Writer: Stephen Knight
Director/Choreographer: Benoit Swan Pouffer
Composer: Roman GianArthur
Until the recent announcement ofBlack Sabbath – The Ballet, one could only have imagined what Tommy Shelby would make of finding his life story turned into the subject of a dance piece. That alternative heroes from Birmingham and the Black Country have suddenly become a rich seam of material for genre bending dance performances is as unlikely as it is intriguing. That said, Peaky Blinders: The Redemption of Thomas Shelby is deft enough and original enough to rebut any claims that this is sound of a particularly aggressive cow being milked to death.
The script by Stephen Knight draws on all six series of the TV show, but reads like a greatest hits mash-up rather than edited highlights of the six, piecing elements together to create something new from all the parts.
The story begins in the trenches, as smoke spills across the stage and shadows emerge against the dark and sparse background created by set designer Moi Tran. The Shelby brothers, Tommy, Arthur and Jack, are initially fighting the enemy but soon begin to wrestle with the black clad figures that represent the demons that are ever present at their shoulders. All of the men are dead but not dead, alive only on the outside. As Benjamin Zephaniah’s voice cuts into the music and bodies are stabbed and throats are cut, it becomes clear that their battlefield experiences are responsible for casting long shadows over their lives back in Small Heath.
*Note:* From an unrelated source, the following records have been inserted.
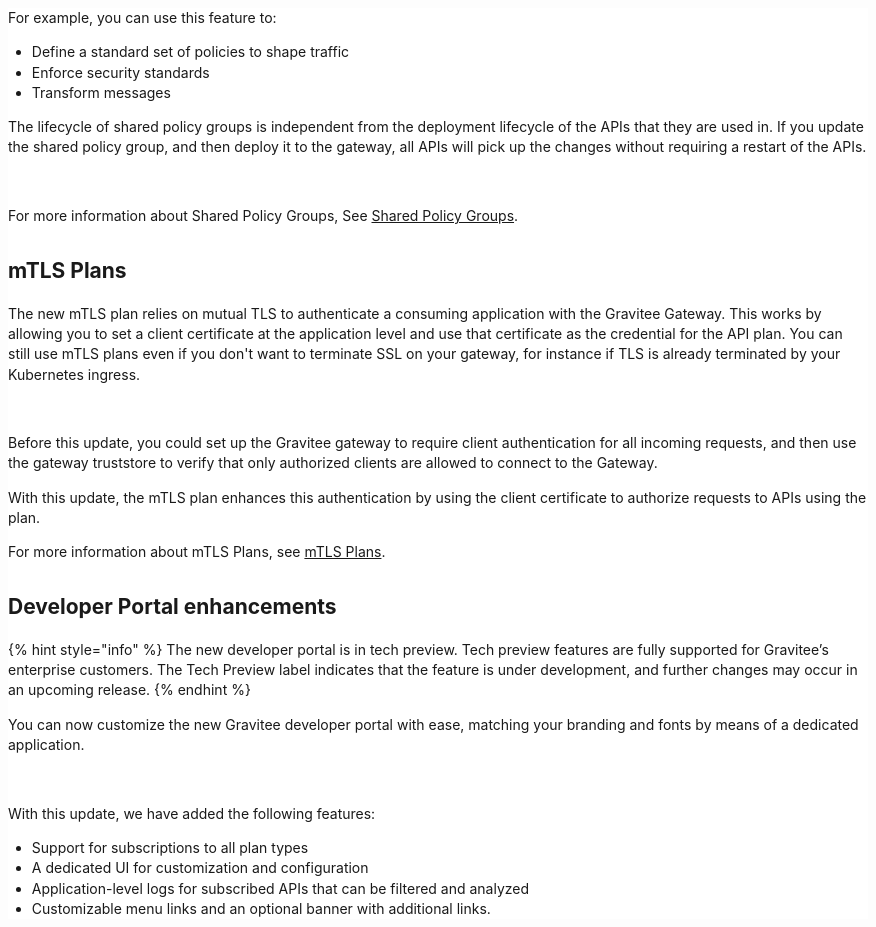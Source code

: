 For example, you can use this feature to:

* Define a standard set of policies to shape traffic&#x20;
* Enforce security standards&#x20;
* Transform messages

The lifecycle of shared policy groups is independent from the deployment lifecycle of the APIs that they are used in. If you update the shared policy group, and then deploy it to the gateway, all APIs will pick up the changes without requiring a restart of the APIs.

<figure><img src="https://lh7-qw.googleusercontent.com/docsz/AD_4nXcoKhPtTopSLkMfTjumJh45pfl1YHyQaldlRED2s9yi9K--mScz9gjxLfFo8OLK_jUfFMr6wKgzcMFCIAikIuBAXr7aq2y1LvRZO6JZQKlRQ_5T2MzQyjtCFil39nezPbfQf5OdtIj09EJEuPgmd_oAf-OA?key=PrMp2J0zWBtqrsqO75zcMw" alt=""><figcaption></figcaption></figure>

For more information about Shared Policy Groups, See [Shared Policy Groups](../../getting-started/configuration/apim-gateway/shared-policy-groups/).

## mTLS Plans

The new mTLS plan relies on mutual TLS to authenticate a consuming application with the Gravitee Gateway. This works by allowing you to set a client certificate at the application level and use that certificate as the credential for the API plan. You can still use mTLS plans even if you don't want to terminate SSL on your gateway, for instance if TLS is already terminated by your Kubernetes ingress.

<figure><img src="https://lh7-qw.googleusercontent.com/docsz/AD_4nXeUxuu-YcJTVfs8X0SHdpewdTF9CKwd15g8rG6i2pE9ebl6glHbHQhEPImNxfl6GWeu5EjEEpDiorQSXiKc9AnR9p83n39Ds3Rgc1Wr8f3tXydneG9UhTsdey-hPRjG8efAJkZATw6Gz1uFN6W4oTId_BsT?key=PrMp2J0zWBtqrsqO75zcMw" alt=""><figcaption></figcaption></figure>



Before this update, you could set up the Gravitee gateway to require client authentication for all incoming requests, and then use the gateway truststore to verify that only authorized clients are allowed to connect to the Gateway.&#x20;

With this update, the mTLS plan enhances this authentication by using the client certificate to authorize requests to APIs using the plan.

For more information about mTLS Plans, see [mTLS Plans](../../guides/api-exposure-plans-applications-and-subscriptions/plans/mtls/).

## Developer Portal enhancements

{% hint style="info" %}
The new developer portal is in tech preview. Tech preview features are fully supported for Gravitee’s enterprise customers. The Tech Preview label indicates that the feature is under development, and further changes may occur in an upcoming release.
{% endhint %}

You can now customize the new Gravitee developer portal with ease, matching your branding and fonts by means of a dedicated application.

<figure><img src="https://lh7-qw.googleusercontent.com/docsz/AD_4nXc2S2cGIxguBfgooGccff4MpbgfKO9YjOGu6T283bqREzXi4faaMICWgAZNvrxpHFnx7SmA1f0auY5WVpaiawCugz4ZRkkeF6sdfqvG30evbGGipak-734EEBco3yZBUsyrbwHl05xdW6dEM-ozL7dBy74?key=PrMp2J0zWBtqrsqO75zcMw" alt=""><figcaption></figcaption></figure>

With this update, we have added the following features:

* Support for subscriptions to all plan types
* A dedicated UI for customization and configuration
* Application-level logs for subscribed APIs that can be filtered and analyzed
* Customizable menu links and an optional banner with additional links.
Act 1 moves at a pace, as the Shelby family despatch the corrupt factory bosses and bookmakers that run their hometown and start to take control of their future, taking a place in society that they feel is rightfully theirs after their efforts for their country.
The act is largely an ensemble production even as Grace, the nightclub singer that could be Tommy’s redemption enters the scene. Benoit Swan Pouffer’s choreography makes for a compelling visual spectacle, heightening the sinister undertones of Roman GianArthur’s score, which effortlessly blends new compositions with tracks from Nick Cave and The Bad Seeds, Radiohead, Anna Calvi, Black Rebel Motorcycle Club and more. Performed live by The Last Morrell, the soundtrack chooses mood and moodiness rather than songs from the period to create an atmosphere that makes it clear that this is a show about mental turmoil and not something that should be viewed as nostalgia.
Act 2 explores this further, opening with a powerful scene where characters are once more caught between life and death, this time as a result of opioid abuse. The drowsy directionless movement here is a superb counterpoint to the focused aggression of Act 1. Tommy’s hallucinations and imagined futures could be an anti-climax in less capable hands, but instead it is just as intense, if not more so, than what has gone before.
The introspective mood is eventually broken by Adrian Derrick-Palmer’s fight direction in a scene that is as vicious as it is relentless as battles escalate, enemies are cast aside and new foes emerge. It brings everything to a peak, leading Tommy to a place where redemption could be death or life.
With Guillaume Queau giving a superb performance as Thomas Shelby, alongside other standout performances from Naya Lovell as Grace and Simone Damberg Wurtz as Polly, it is impossible not to care about what happens to the titular hero of the show.
Peaky Blinders: The Redemption of Thomas Shelby becomes that rare thing, a story that works in two completely different mediums. The stage show does not need the TV show for it to make sense. The narrative and the movement has everything required for a compelling standalone story.
Thomas Shelby is someone who doesn’t obey rules and doesn’t believe that society has a right to impose any limits on his ambitions. Maybe him being the subject of a Rambert Dance production isn’t such an odd thing after all.